Os fabricantes de máquinas agrícolas se antecipam à nova legislação de emissões de poluentes e colocam à disposição do mercado equipamentos mais eficientes e que agridem menos o meio ambiente.
Isso para atender à Lei denominada PROCONVE MAR-1 (Máquinas Agrícolas e Rodoviárias – Fase 1), que entrou em vigor em 1º de janeiro de 2017 e estabelece, a partir de critérios técnicos, um limite máximo de emissão de poluentes às máquinas agrícolas e de construção (rodoviária) novas, nacionais e importadas com potência igual ou maior de 75 kW.
Portanto, equipamentos com essa potência (igual ou maior de 75kW) não poderão emitir mais do que 5,0 g/kWh de CO (monóxido de carbono), 4,0 g/kWh de HC + NOx (hidrocarbonetos e óxidos de nitrogênio) e 0,3 g/ kWh de MP (material particulado Similar à norte-americana Tier 3 ou à europeia Stage IIIA, a lei faz parte do PROCONVE (Programa de Controle da Poluição do Ar por Veículos Automotores), criado em 1986 pelo CONAMA (Conselho Nacional do Meio Ambiente), que estabeleceu diretrizes, prazos e padrões legais de emissão para diferentes categorias de veículos automotores.
Para os veículos leves e pesados, a fase 1 do programa começou a valer a partir de 1989. A segunda etapa, de acordo com a Resolução CONAMA 433/2011, se inicia com o PROCONVE MAR-1.
Para atender aos limites da legislação, novas tecnologias devem ser empregadas, tais como: controle eletrônico de injeção; recirculação do gás de escapamento ou EGR (Exhaust Gas Recirculation), em inglês; redução catalítica seletiva ou SCR (Selective Catalityc Reduction), em inglês. De acordo com a ANFAVEA (Associação Nacional dos Fabricantes de Veículos Automotores), se comparada com motores não certificados ou não regulamentados, a redução da poluição de material particulado da fase MAR-1 pode chegar a 85% e a de NOx (óxidos de nitrogênio) até 75%.
Empresas engajadas na nova legislação
A FPT Industrial, responsável pelos motores à diesel de todos os produtos do Grupo CNH Industrial, já possui uma linha que atende às novas exigências.
A companhia é a produtora com maior quantidade de motores homologados em conformidade com a legislação MAR-I no mercado sul-americano. O lançamento oficial do portfólio Tier 3 da empresa foi apresentado na Agrishow deste ano.
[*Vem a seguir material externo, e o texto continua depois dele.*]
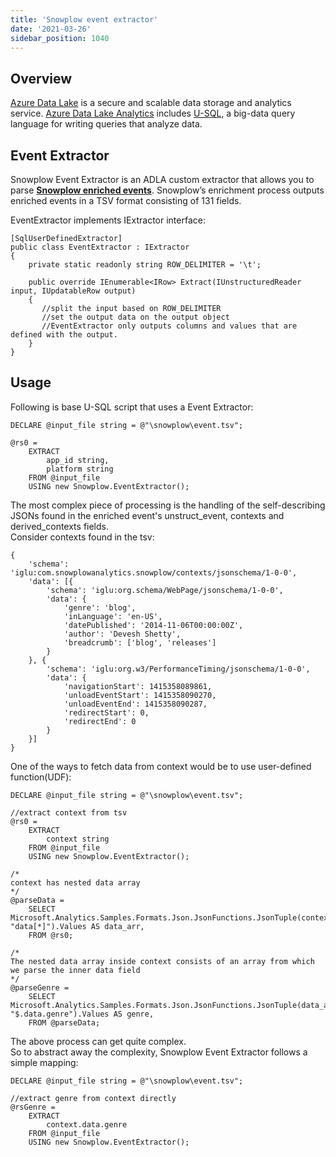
 ```yaml
---
title: 'Snowplow event extractor'
date: '2021-03-26'
sidebar_position: 1040
---
```


## Overview

[Azure Data Lake](https://azure.microsoft.com/en-in/solutions/data-lake/) is a secure and scalable data storage and analytics service. [Azure Data Lake Analytics](https://azure.microsoft.com/en-in/services/data-lake-analytics/) includes [U-SQL](https://blogs.msdn.microsoft.com/visualstudio/2015/09/28/introducing-u-sql-a-language-that-makes-big-data-processing-easy/), a big-data query language for writing queries that analyze data.

## Event Extractor

Snowplow Event Extractor is an ADLA custom extractor that allows you to parse **[Snowplow enriched events](/docs/understanding-your-pipeline/canonical-event/index.md)**. Snowplow’s enrichment process outputs enriched events in a TSV format consisting of 131 fields.

EventExtractor implements IExtractor interface:

```
[SqlUserDefinedExtractor]
public class EventExtractor : IExtractor
{
    private static readonly string ROW_DELIMITER = '\t';

    public override IEnumerable<IRow> Extract(IUnstructuredReader input, IUpdatableRow output)
    {
       //split the input based on ROW_DELIMITER
       //set the output data on the output object
       //EventExtractor only outputs columns and values that are defined with the output.
    }
}
```

## Usage

Following is base U-SQL script that uses a Event Extractor:

```
DECLARE @input_file string = @"\snowplow\event.tsv";

@rs0 =
    EXTRACT
        app_id string,
        platform string
    FROM @input_file
    USING new Snowplow.EventExtractor();
```

The most complex piece of processing is the handling of the self-describing JSONs found in the enriched event's unstruct_event, contexts and derived_contexts fields.  
Consider contexts found in the tsv:

```
{
    'schema': 'iglu:com.snowplowanalytics.snowplow/contexts/jsonschema/1-0-0',
    'data': [{
        'schema': 'iglu:org.schema/WebPage/jsonschema/1-0-0',
        'data': {
            'genre': 'blog',
            'inLanguage': 'en-US',
            'datePublished': '2014-11-06T00:00:00Z',
            'author': 'Devesh Shetty',
            'breadcrumb': ['blog', 'releases']
        }
    }, {
        'schema': 'iglu:org.w3/PerformanceTiming/jsonschema/1-0-0',
        'data': {
            'navigationStart': 1415358089861,
            'unloadEventStart': 1415358090270,
            'unloadEventEnd': 1415358090287,
            'redirectStart': 0,
            'redirectEnd': 0
        }
    }]
}
```

One of the ways to fetch data from context would be to use user-defined function(UDF):

```
DECLARE @input_file string = @"\snowplow\event.tsv";

//extract context from tsv
@rs0 =
    EXTRACT
        context string
    FROM @input_file
    USING new Snowplow.EventExtractor();

/*
context has nested data array
*/
@parseData =
    SELECT Microsoft.Analytics.Samples.Formats.Json.JsonFunctions.JsonTuple(context, "data[*]").Values AS data_arr,
    FROM @rs0;

/*
The nested data array inside context consists of an array from which we parse the inner data field
*/
@parseGenre =
    SELECT Microsoft.Analytics.Samples.Formats.Json.JsonFunctions.JsonTuple(data_arr, "$.data.genre").Values AS genre,
    FROM @parseData;
```

The above process can get quite complex.  
So to abstract away the complexity, Snowplow Event Extractor follows a simple mapping:

```
DECLARE @input_file string = @"\snowplow\event.tsv";

//extract genre from context directly
@rsGenre =
    EXTRACT
        context.data.genre
    FROM @input_file
    USING new Snowplow.EventExtractor();
```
“Levamos para a feira, toda a linha de produtos que já atendem as novas normas de emissões. Dentro do projeto, a FTP desenvolveu 49 motores de todas as famílias de propulsores que são específicos para utilização no mercado agrícola e de construção, sendo que a companhia já conseguiu a validação de 30 motores em conformidade com a nova legislação”, disse Marco Aurélio Rangel, presidente da FPT Industrial para a América Latina, afirmando que os outros 19 devem ser homologados até o final do ano.
Segundo o executivo, o processo de desenvolvimento e testes dos motores menos poluentes envolveu mais de 12 meses de trabalho conjunto da equipe de engenheiros do Centro Técnico da FPT e clientes.
Os novos motores menos poluentes da marca já podem ser encontrados na nova linha de colheitadeiras e tratores da CNH Industrial, além de máquinas de construção, geradores e sistemas de irrigação de diversos fabricantes. Como por exemplo, a linha Axial-Flow Série 130, da Case IH, composta pelas colheitadeiras AF4130 e AF5130, que são equipadas com o motor BEF6, e os modelos AF6130 e AF7130, equipados com o Cursor-9, já homologados para atender à norma PROCONVE/MAR-I no mercado brasileiro.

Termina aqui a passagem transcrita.